L Ski Alpin

Sofia Goggia zeigte eine spektakuläre Fahrt.

Kamikaze pur: Goggia begeistert in Cortina

Sie war die große Favoritin für die Abfahrt in Cortina d’Ampezzo und hat dem Druck schlussendlich auch standgehalten: Sofia Goggia gewann am Samstag ihr bereits sechstes Rennen in dieser Saison – und das auf beeindruckende Weise.

Von:
Thomas Debelyak

In der vergangenen Saison erlebte Sofia Goggia einen der schwersten Momente ihrer Karriere: Die Bergamaskin befand sich in einer atemberaubenden Form, da verletzte sie sich unmittelbar vor der Ski-Weltmeisterschaft in Cortina d’Ampezzo so schwer, dass sie die Heim-Titelkämpfe verpasste. Nun aber folgte die späte Revanche: Beim Weltcuprennen auf der wegen des starken Windes verkürzten Tofana-Strecke war Goggia nicht zu schlagen und holte sich ihren sechsten Sieg in dieser Saison, den vierten in der Abfahrt.


Die Fans im WM-Ort von 2021 bekamen dabei Sofia Goggia „at it’s best“ zu sehen. Die 29-Jährige fuhr von Beginn an volles Risiko, stellte ein Mal fast quer und schied ein weiteres Mal beinahe aus – doch auf der anderen Seite war die Azzurra vom Tempo, von der Aggressivität, von der Linie her in einer eigenen Liga.

Goggia kann es selbst kaum glauben
Der Kamikaze-Stil hat sich jedenfalls ausgezahlt, denn am Ende war Goggia 20 Hundertstelsekunden schneller als die bis dahin führende Ramona Siebenhofer.

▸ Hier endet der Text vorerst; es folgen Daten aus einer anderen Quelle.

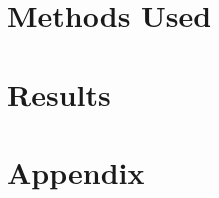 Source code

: \documentclass[12pt,notitlepage]{report}
\begin{document}


\chapter{Methods Used}




\chapter{Results}



\chapter{Appendix}







\end{document}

Im Ziel konnte es die Italienerin selbst kaum fassen, dass diese doch fehlerbehaftene Fahrt für Platz 1 – und schlussendlich auch für den Sieg – reichte. Die Olympiasiegerin holte so ihren insgesamt 12. Abfahrtssieg und zieht mit der Grödnerin Isolde Kostner gleich.

Ramona Siebenhofer landete auf Platz 2. © APA/afp / JURE MAKOVEC


Dem Führungsduo wurde anschließend nur einmal kurz angst und bange, nämlich als Ester Ledecka ihre Fahrt in den Ampezzaner Dolomiten abspulte. Die ehemalige Weltklasse-Snowboarderin schob sich mit Startnummer 17 noch auf Platz 3 und verdrängte die Schweizerin Corinne Suter auf den ungeliebten vierten Rang.
Delagos in den Top 20
Für die weiteren Azzurre, die in dieser Saison im Speed-Bereich im Kollektiv so stark sind, gab es dieses Mal nichts zu holen. Federica Brignone (Platz 19) erlebte eine Schrecksekunde, als sie bei hohem Tempo beinahe zu Sturz kam und auch Elena Curtoni konnte nicht an die gute Form der letzten Wochen anschließen (Platz 14). Ihr liegt aber ohnehin der Super-G mehr.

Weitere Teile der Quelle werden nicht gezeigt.